**INSTRUCTIONS FOR THE TASK:**
Find each line below containing the word "relevant" and copy it.

____________________

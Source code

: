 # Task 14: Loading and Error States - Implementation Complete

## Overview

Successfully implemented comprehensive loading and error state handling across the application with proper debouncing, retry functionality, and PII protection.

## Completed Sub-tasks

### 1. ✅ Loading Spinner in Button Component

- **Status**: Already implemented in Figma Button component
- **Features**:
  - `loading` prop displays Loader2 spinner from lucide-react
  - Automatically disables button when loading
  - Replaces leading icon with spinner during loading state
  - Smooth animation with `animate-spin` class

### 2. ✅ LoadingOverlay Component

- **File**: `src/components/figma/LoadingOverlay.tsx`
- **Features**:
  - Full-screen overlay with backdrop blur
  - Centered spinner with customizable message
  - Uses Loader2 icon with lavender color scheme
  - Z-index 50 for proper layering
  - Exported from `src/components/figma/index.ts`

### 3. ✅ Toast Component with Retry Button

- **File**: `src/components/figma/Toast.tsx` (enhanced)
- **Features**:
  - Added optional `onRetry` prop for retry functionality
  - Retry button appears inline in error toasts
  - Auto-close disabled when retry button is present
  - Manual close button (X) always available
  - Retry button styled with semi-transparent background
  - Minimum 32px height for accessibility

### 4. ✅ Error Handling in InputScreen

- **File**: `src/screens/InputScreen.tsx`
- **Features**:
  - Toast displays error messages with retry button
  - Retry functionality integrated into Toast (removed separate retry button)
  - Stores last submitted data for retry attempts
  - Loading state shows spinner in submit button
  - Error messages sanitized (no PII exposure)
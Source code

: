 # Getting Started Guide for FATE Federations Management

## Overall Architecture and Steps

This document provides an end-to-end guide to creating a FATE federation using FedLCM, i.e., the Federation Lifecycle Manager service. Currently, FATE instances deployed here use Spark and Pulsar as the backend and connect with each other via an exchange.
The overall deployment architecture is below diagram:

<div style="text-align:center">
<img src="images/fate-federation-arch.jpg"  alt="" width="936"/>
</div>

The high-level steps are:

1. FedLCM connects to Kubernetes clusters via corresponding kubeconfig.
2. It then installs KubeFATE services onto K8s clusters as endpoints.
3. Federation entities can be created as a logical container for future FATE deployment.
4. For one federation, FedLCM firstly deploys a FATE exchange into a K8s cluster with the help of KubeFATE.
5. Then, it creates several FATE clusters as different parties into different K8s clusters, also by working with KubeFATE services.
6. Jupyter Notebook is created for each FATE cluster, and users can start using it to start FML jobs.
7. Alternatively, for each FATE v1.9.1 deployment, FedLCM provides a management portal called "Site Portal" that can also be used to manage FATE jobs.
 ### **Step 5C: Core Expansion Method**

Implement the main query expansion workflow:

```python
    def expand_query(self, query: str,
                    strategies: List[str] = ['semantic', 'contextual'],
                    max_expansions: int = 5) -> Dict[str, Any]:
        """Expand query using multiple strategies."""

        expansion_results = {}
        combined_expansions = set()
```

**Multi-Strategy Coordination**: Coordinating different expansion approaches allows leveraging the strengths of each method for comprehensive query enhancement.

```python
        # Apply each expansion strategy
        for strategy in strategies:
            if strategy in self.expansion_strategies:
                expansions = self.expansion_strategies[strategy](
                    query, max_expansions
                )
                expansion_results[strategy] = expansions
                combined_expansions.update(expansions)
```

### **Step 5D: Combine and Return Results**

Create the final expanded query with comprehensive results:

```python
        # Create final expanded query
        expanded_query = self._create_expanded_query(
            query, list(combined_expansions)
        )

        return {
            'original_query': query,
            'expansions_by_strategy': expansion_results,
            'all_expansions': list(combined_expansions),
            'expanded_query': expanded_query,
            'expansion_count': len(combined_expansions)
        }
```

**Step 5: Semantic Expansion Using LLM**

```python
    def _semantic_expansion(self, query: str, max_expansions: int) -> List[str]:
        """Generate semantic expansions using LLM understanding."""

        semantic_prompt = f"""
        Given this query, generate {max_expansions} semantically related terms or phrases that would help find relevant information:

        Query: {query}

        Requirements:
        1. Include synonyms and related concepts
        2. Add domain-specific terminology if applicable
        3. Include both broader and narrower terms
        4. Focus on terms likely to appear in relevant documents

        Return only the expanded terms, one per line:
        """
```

____________________

**FINAL ANSWER:**
        Given this query, generate {max_expansions} semantically related terms or phrases that would help find relevant information:
        4. Focus on terms likely to appear in relevant documents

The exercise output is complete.